Array based genotyping

We conducted Illumina 300 Duo v2 BeadChip for two affected individuals (05-984, 05-987) according to the manufacturer's recommendations (Illumina). The image data were normalized, and the genotypes were called using data analysis software (Bead Studio, Illumina). Sex, inbreeding, and sibship were confirmed. The Mendelian compatibility of sequence variants was analyzed with PLINK (Purcell et al. 2007).

DNA sequencing

Confirmation of novel variants identified by next-generation sequencing was done with conventional capillary sequencing. The Primer3 software (Rozen and Skaletsky 2000) was used to design PCR primers for the amplification of candidate variants (Supplemental Table 12). Products were analyzed via gel electrophoresis and were sequenced using forward and reverse primers on an ABI 3130 XL capillary sequencing instrument (Applied Biosystems). Sanger sequence trace files were analyzed with the CLCBio Main Workbench software package (CLCBio Inc.).

Population screening

To distinguish the disease-causing variant from novel polymorphisms, a population screening approach was conducted for each candidate variant. Allele-specific PCR (AS-PCR) and restriction fragment length polymorphism (RFLP) analyses were performed (Supplemental Table 12) on 1098 chromosomes from a healthy control population.
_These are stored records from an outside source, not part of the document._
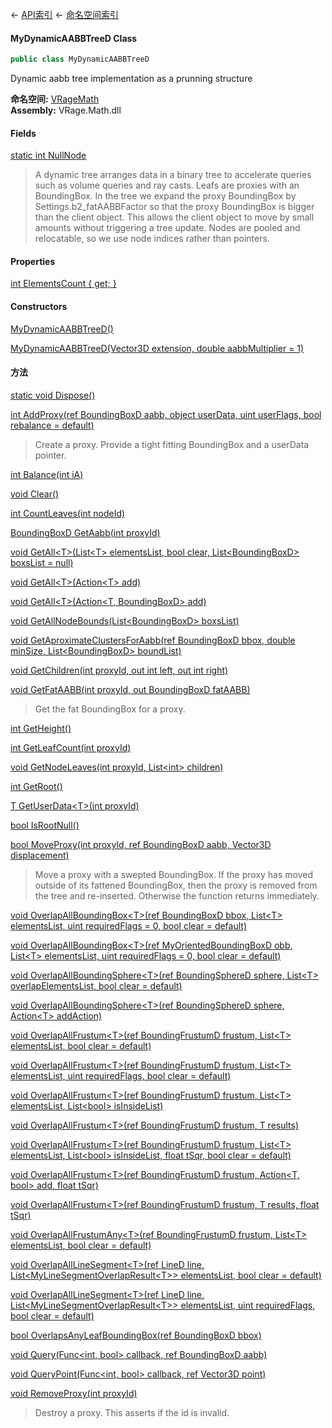 ← [API索引](Api-Index) ← [命名空间索引](Namespace-Index)

#### MyDynamicAABBTreeD Class

```csharp
public class MyDynamicAABBTreeD
```

Dynamic aabb tree implementation as a prunning structure

**命名空间:** [VRageMath](VRageMath)  
**Assembly:** VRage.Math.dll

#### Fields

[static int NullNode](VRageMath.MyDynamicAABBTreeD.NullNode)

> A dynamic tree arranges data in a binary tree to accelerate queries such as volume queries and ray casts. Leafs are proxies with an BoundingBox. In the tree we expand the proxy BoundingBox by Settings.b2_fatAABBFactor so that the proxy BoundingBox is bigger than the client object. This allows the client object to move by small amounts without triggering a tree update. Nodes are pooled and relocatable, so we use node indices rather than pointers.

#### Properties

[int ElementsCount { get; }](VRageMath.MyDynamicAABBTreeD.ElementsCount)

> 

#### Constructors

[MyDynamicAABBTreeD()](VRageMath.MyDynamicAABBTreeD..ctor)

> 

[MyDynamicAABBTreeD(Vector3D extension, double aabbMultiplier = 1)](VRageMath.MyDynamicAABBTreeD..ctor)

> 

#### 方法

[static void Dispose()](VRageMath.MyDynamicAABBTreeD.Dispose)

> 

[int AddProxy(ref BoundingBoxD aabb, object userData, uint userFlags, bool rebalance = default)](VRageMath.MyDynamicAABBTreeD.AddProxy)

> Create a proxy. Provide a tight fitting BoundingBox and a userData pointer.

[int Balance(int iA)](VRageMath.MyDynamicAABBTreeD.Balance)

> 

[void Clear()](VRageMath.MyDynamicAABBTreeD.Clear)

> 

[int CountLeaves(int nodeId)](VRageMath.MyDynamicAABBTreeD.CountLeaves)

> 

[BoundingBoxD GetAabb(int proxyId)](VRageMath.MyDynamicAABBTreeD.GetAabb)

> 

[void GetAll&lt;T&gt;(List&lt;T&gt; elementsList, bool clear, List&lt;BoundingBoxD&gt; boxsList = null)](VRageMath.MyDynamicAABBTreeD.GetAll)

> 

[void GetAll&lt;T&gt;(Action&lt;T&gt; add)](VRageMath.MyDynamicAABBTreeD.GetAll)

> 

[void GetAll&lt;T&gt;(Action&lt;T, BoundingBoxD&gt; add)](VRageMath.MyDynamicAABBTreeD.GetAll)

> 

[void GetAllNodeBounds(List&lt;BoundingBoxD&gt; boxsList)](VRageMath.MyDynamicAABBTreeD.GetAllNodeBounds)

> 

[void GetAproximateClustersForAabb(ref BoundingBoxD bbox, double minSize, List&lt;BoundingBoxD&gt; boundList)](VRageMath.MyDynamicAABBTreeD.GetAproximateClustersForAabb)

> 

[void GetChildren(int proxyId, out int left, out int right)](VRageMath.MyDynamicAABBTreeD.GetChildren)

> 

[void GetFatAABB(int proxyId, out BoundingBoxD fatAABB)](VRageMath.MyDynamicAABBTreeD.GetFatAABB)

> Get the fat BoundingBox for a proxy.

[int GetHeight()](VRageMath.MyDynamicAABBTreeD.GetHeight)

> 

[int GetLeafCount(int proxyId)](VRageMath.MyDynamicAABBTreeD.GetLeafCount)

> 

[void GetNodeLeaves(int proxyId, List&lt;int&gt; children)](VRageMath.MyDynamicAABBTreeD.GetNodeLeaves)

> 

[int GetRoot()](VRageMath.MyDynamicAABBTreeD.GetRoot)

> 

[T GetUserData&lt;T&gt;(int proxyId)](VRageMath.MyDynamicAABBTreeD.GetUserData)

> 

[bool IsRootNull()](VRageMath.MyDynamicAABBTreeD.IsRootNull)

> 

[bool MoveProxy(int proxyId, ref BoundingBoxD aabb, Vector3D displacement)](VRageMath.MyDynamicAABBTreeD.MoveProxy)

> Move a proxy with a swepted BoundingBox. If the proxy has moved outside of its fattened BoundingBox, then the proxy is removed from the tree and re-inserted. Otherwise the function returns immediately.

[void OverlapAllBoundingBox&lt;T&gt;(ref BoundingBoxD bbox, List&lt;T&gt; elementsList, uint requiredFlags = 0, bool clear = default)](VRageMath.MyDynamicAABBTreeD.OverlapAllBoundingBox)

> 

[void OverlapAllBoundingBox&lt;T&gt;(ref MyOrientedBoundingBoxD obb, List&lt;T&gt; elementsList, uint requiredFlags = 0, bool clear = default)](VRageMath.MyDynamicAABBTreeD.OverlapAllBoundingBox)

> 

[void OverlapAllBoundingSphere&lt;T&gt;(ref BoundingSphereD sphere, List&lt;T&gt; overlapElementsList, bool clear = default)](VRageMath.MyDynamicAABBTreeD.OverlapAllBoundingSphere)

> 

[void OverlapAllBoundingSphere&lt;T&gt;(ref BoundingSphereD sphere, Action&lt;T&gt; addAction)](VRageMath.MyDynamicAABBTreeD.OverlapAllBoundingSphere)

> 

[void OverlapAllFrustum&lt;T&gt;(ref BoundingFrustumD frustum, List&lt;T&gt; elementsList, bool clear = default)](VRageMath.MyDynamicAABBTreeD.OverlapAllFrustum)

> 

[void OverlapAllFrustum&lt;T&gt;(ref BoundingFrustumD frustum, List&lt;T&gt; elementsList, uint requiredFlags, bool clear = default)](VRageMath.MyDynamicAABBTreeD.OverlapAllFrustum)

> 

[void OverlapAllFrustum&lt;T&gt;(ref BoundingFrustumD frustum, List&lt;T&gt; elementsList, List&lt;bool&gt; isInsideList)](VRageMath.MyDynamicAABBTreeD.OverlapAllFrustum)

> 

[void OverlapAllFrustum&lt;T&gt;(ref BoundingFrustumD frustum, T results)](VRageMath.MyDynamicAABBTreeD.OverlapAllFrustum)

> 

[void OverlapAllFrustum&lt;T&gt;(ref BoundingFrustumD frustum, List&lt;T&gt; elementsList, List&lt;bool&gt; isInsideList, float tSqr, bool clear = default)](VRageMath.MyDynamicAABBTreeD.OverlapAllFrustum)

> 

[void OverlapAllFrustum&lt;T&gt;(ref BoundingFrustumD frustum, Action&lt;T, bool&gt; add, float tSqr)](VRageMath.MyDynamicAABBTreeD.OverlapAllFrustum)

> 

[void OverlapAllFrustum&lt;T&gt;(ref BoundingFrustumD frustum, T results, float tSqr)](VRageMath.MyDynamicAABBTreeD.OverlapAllFrustum)

> 

[void OverlapAllFrustumAny&lt;T&gt;(ref BoundingFrustumD frustum, List&lt;T&gt; elementsList, bool clear = default)](VRageMath.MyDynamicAABBTreeD.OverlapAllFrustumAny)

> 

[void OverlapAllLineSegment&lt;T&gt;(ref LineD line, List&lt;MyLineSegmentOverlapResult&lt;T&gt;&gt; elementsList, bool clear = default)](VRageMath.MyDynamicAABBTreeD.OverlapAllLineSegment)

> 

[void OverlapAllLineSegment&lt;T&gt;(ref LineD line, List&lt;MyLineSegmentOverlapResult&lt;T&gt;&gt; elementsList, uint requiredFlags, bool clear = default)](VRageMath.MyDynamicAABBTreeD.OverlapAllLineSegment)

> 

[bool OverlapsAnyLeafBoundingBox(ref BoundingBoxD bbox)](VRageMath.MyDynamicAABBTreeD.OverlapsAnyLeafBoundingBox)

> 

[void Query(Func&lt;int, bool&gt; callback, ref BoundingBoxD aabb)](VRageMath.MyDynamicAABBTreeD.Query)

> 

[void QueryPoint(Func&lt;int, bool&gt; callback, ref Vector3D point)](VRageMath.MyDynamicAABBTreeD.QueryPoint)

> 

[void RemoveProxy(int proxyId)](VRageMath.MyDynamicAABBTreeD.RemoveProxy)

> Destroy a proxy. This asserts if the id is invalid.

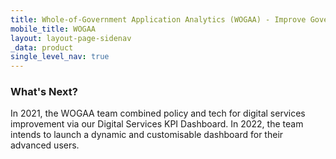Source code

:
 ```yaml
---
title: Whole-of-Government Application Analytics (WOGAA) - Improve Government Services with Data
mobile_title: WOGAA
layout: layout-page-sidenav
_data: product
single_level_nav: true
---
```


### What's Next?

In 2021, the WOGAA team combined policy and tech for digital services improvement via our Digital Services KPI Dashboard. In 2022, the team intends to launch a dynamic and customisable dashboard for their advanced users.
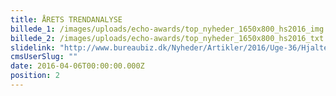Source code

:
 ```yaml
---
title: ÅRETS TRENDANALYSE
billede_1: /images/uploads/echo-awards/top_nyheder_1650x800_hs2016_img.png
billede_2: /images/uploads/echo-awards/top_nyheder_1650x800_hs2016_txt.png
slidelink: "http://www.bureaubiz.dk/Nyheder/Artikler/2016/Uge-36/Hjaltelin-God-kommunikation-er-blevet-en-holdsport"
cmsUserSlug: ""
date: 2016-04-06T00:00:00.000Z
position: 2
---
```


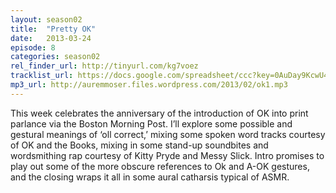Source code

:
 ```yaml
---
layout: season02
title:  "Pretty OK"
date:   2013-03-24
episode: 8
categories: season02
rel_finder_url: http://tinyurl.com/kg7voez
tracklist_url: https://docs.google.com/spreadsheet/ccc?key=0AuDay9KcwU4YdHFBUWkyZUJkdGQtWUtUMnBRdXFFTGc#gid=18
mp3_url: http://auremmoser.files.wordpress.com/2013/02/ok1.mp3
---
```


This week celebrates the anniversary of the introduction of OK into print parlance via the Boston Morning Post. I’ll explore some possible and gestural meanings of ‘oll correct,’ mixing some spoken word tracks courtesy of OK and the Books, mixing in some stand-up soundbites and wordsmithing rap courtesy of Kitty Pryde and Messy Slick. Intro promises to play out some of the more obscure references to Ok and A-OK gestures, and the closing wraps it all in some aural catharsis typical of ASMR.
In addition, the first-, second-, and third-degree relatives of the affected family, amounting to 177 individuals, were sampled for genotype analysis. Sanger sequencing was performed to confirm all of the variants detected in the normal population using the above-mentioned methods. Racial distribution of the control group was 100% Caucasian, including 22% from southeastern Turkey.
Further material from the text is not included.